What does this mean? It means that you can now get any pvp item that doesn't require any rating no matter who you are, provided that you have the VP for it. Which turns out to be a fairly substantial list of gear. So hey, no more pvping for pve gear! You can now pve for pvp gear instead. Which...I guess you'd probably use for pve.

Here's the comparison with gear obtainable outside of pvp. Some interesting highlights:

  • The PvP helm, with mastery, is a great bear helm and better than anything non-heroic. This is a hard spot for a lot of people to get anything, and that it beats anything you can get until really rare drops makes it pretty nice. At 2200 conquest points - the same, essentially as legs and chest - this is a good deal, especially considering that the best alternatives come from drops from heroic Nef and Cho'gall (and Al'akir, kinda) Note that if you have Tsanga's Helm the difference is probably not worth getting it.
  • Similarly the PvP shoulders are a pretty nice deal and better than anything but heroic gear. If you get the head and the shoulders you also get 70 agility, which is a nice little bonus. It doesn't make it better than getting heroic pieces, but it should salve having two pieces of PvP gear. This isn't quite as great a deal as the helm given that you can get good shoulders off of Omnotron, but it's still pretty good - especially if you're not doing a lot of heroic raiding. The difference here is actually higher than the helm for the comparable nonheroic piece, so still reasonable to consider. They're also a huge upgrade from the troll drop.
  • The pvp chest is interesting; it's a very big jump between it and the normal tier chest (which is pretty badly itemized for bears) - bigger than the jump between the normal pieces and the pvp pieces in the head and shoulder slots combined. At the same time, you already likely have the tier chestpiece. Still, consider it; it's a nice piece of gear that is priced to move.
  • The PvP gloves are about as 'better' as the 359 best gloves as the helm is - so it's a decent upgrade. The big advantage is the energy/rage cost reduction of skull bash, which is great if you're the interrupter. Thus, these are a pretty good buy at some point even if you're just replacing Liar's Handwraps.
  • The pvp bracers are actually worse than the normal drop, but they're also very easy to get. And they are significantly better (about 5%) than the troll drop.
  • Fasc gets his own boots, but they're significantly worse than the BoE valor boots and much much MUCH worse than the PvP boots. Somehow, I think Fasc would have wanted it that way - to be beaten by pvp gear.
  • The pvp weapon is about as good for a bear as the troll weapon due to the lower ilvl on it and the wasted resilience. Of course, the real win here is the BoE Mobius' Halberd, which drops from the rare worldspawn and is just slightly worse than Malevolence
  • Finally, the relic slot is actually best in slot now for bears in pvp land. The haste on the other relic is essentially worthless, and the slight gain in agility and stamina make up for the lost stat otherwise.
Most everything else is a slight upgrade in the slot - the boots, belt, gloves are all slight upgrades and the legs are basically a wash. But that should give you plenty of things to consider spending your valor points on for a while, especially if you're working on some hard hitting content like Nef and want some easy upgrades for tanking.
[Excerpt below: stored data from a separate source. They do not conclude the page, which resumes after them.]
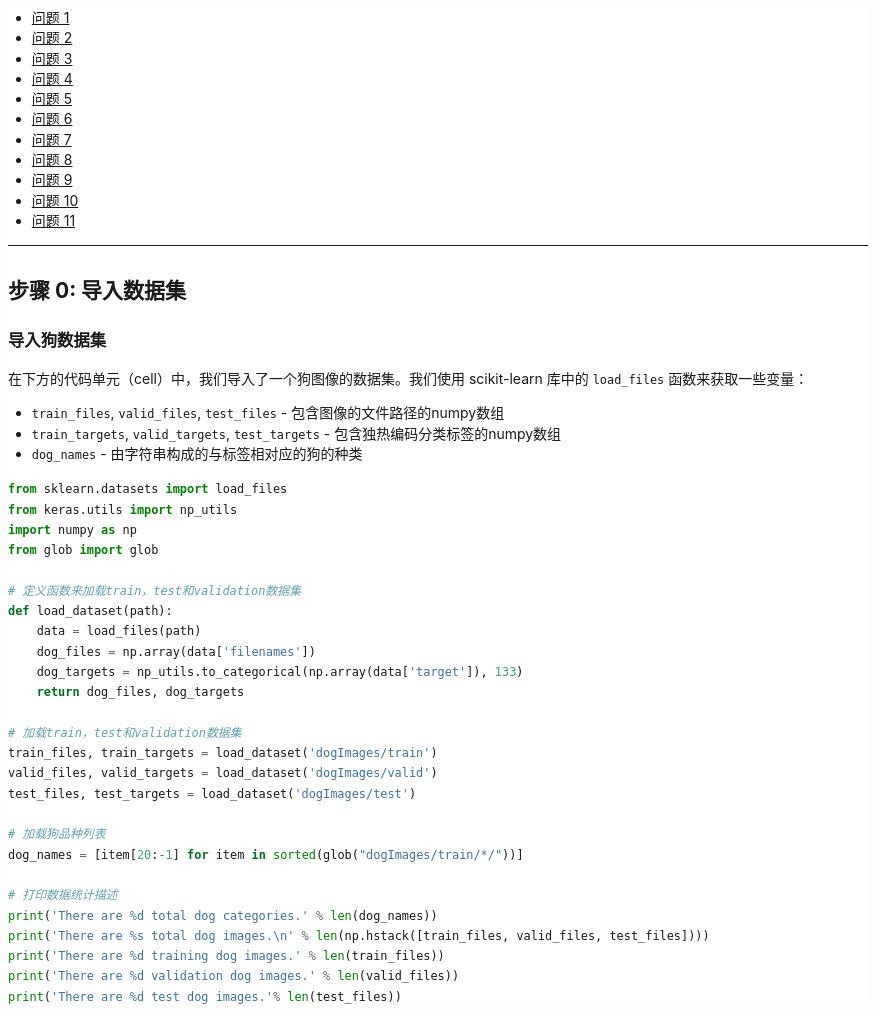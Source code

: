 * [问题 1](#question1)
* [问题 2](#question2)
* [问题 3](#question3)
* [问题 4](#question4)
* [问题 5](#question5)
* [问题 6](#question6)
* [问题 7](#question7)
* [问题 8](#question8)
* [问题 9](#question9)
* [问题 10](#question10)
* [问题 11](#question11)


---
<a id='step0'></a>
## 步骤 0: 导入数据集

### 导入狗数据集
在下方的代码单元（cell）中，我们导入了一个狗图像的数据集。我们使用 scikit-learn 库中的 `load_files` 函数来获取一些变量：
- `train_files`, `valid_files`, `test_files` - 包含图像的文件路径的numpy数组
- `train_targets`, `valid_targets`, `test_targets` - 包含独热编码分类标签的numpy数组
- `dog_names` - 由字符串构成的与标签相对应的狗的种类


```python
from sklearn.datasets import load_files       
from keras.utils import np_utils
import numpy as np
from glob import glob

# 定义函数来加载train，test和validation数据集
def load_dataset(path):
    data = load_files(path)
    dog_files = np.array(data['filenames'])
    dog_targets = np_utils.to_categorical(np.array(data['target']), 133)
    return dog_files, dog_targets

# 加载train，test和validation数据集
train_files, train_targets = load_dataset('dogImages/train')
valid_files, valid_targets = load_dataset('dogImages/valid')
test_files, test_targets = load_dataset('dogImages/test')

# 加载狗品种列表
dog_names = [item[20:-1] for item in sorted(glob("dogImages/train/*/"))]

# 打印数据统计描述
print('There are %d total dog categories.' % len(dog_names))
print('There are %s total dog images.\n' % len(np.hstack([train_files, valid_files, test_files])))
print('There are %d training dog images.' % len(train_files))
print('There are %d validation dog images.' % len(valid_files))
print('There are %d test dog images.'% len(test_files))
```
As to cats? It's not quite as simple. Every troll piece beats the corresponding PvP piece as far as a cat is concerned. And honestly, most of the time it's not even close. All that wasted secondary stat really hurts. Even on the wrists, though it's close. So unless you're very unlucky or sitting on a lot of valor points, getting this stuff isn't as good as just going to troll town.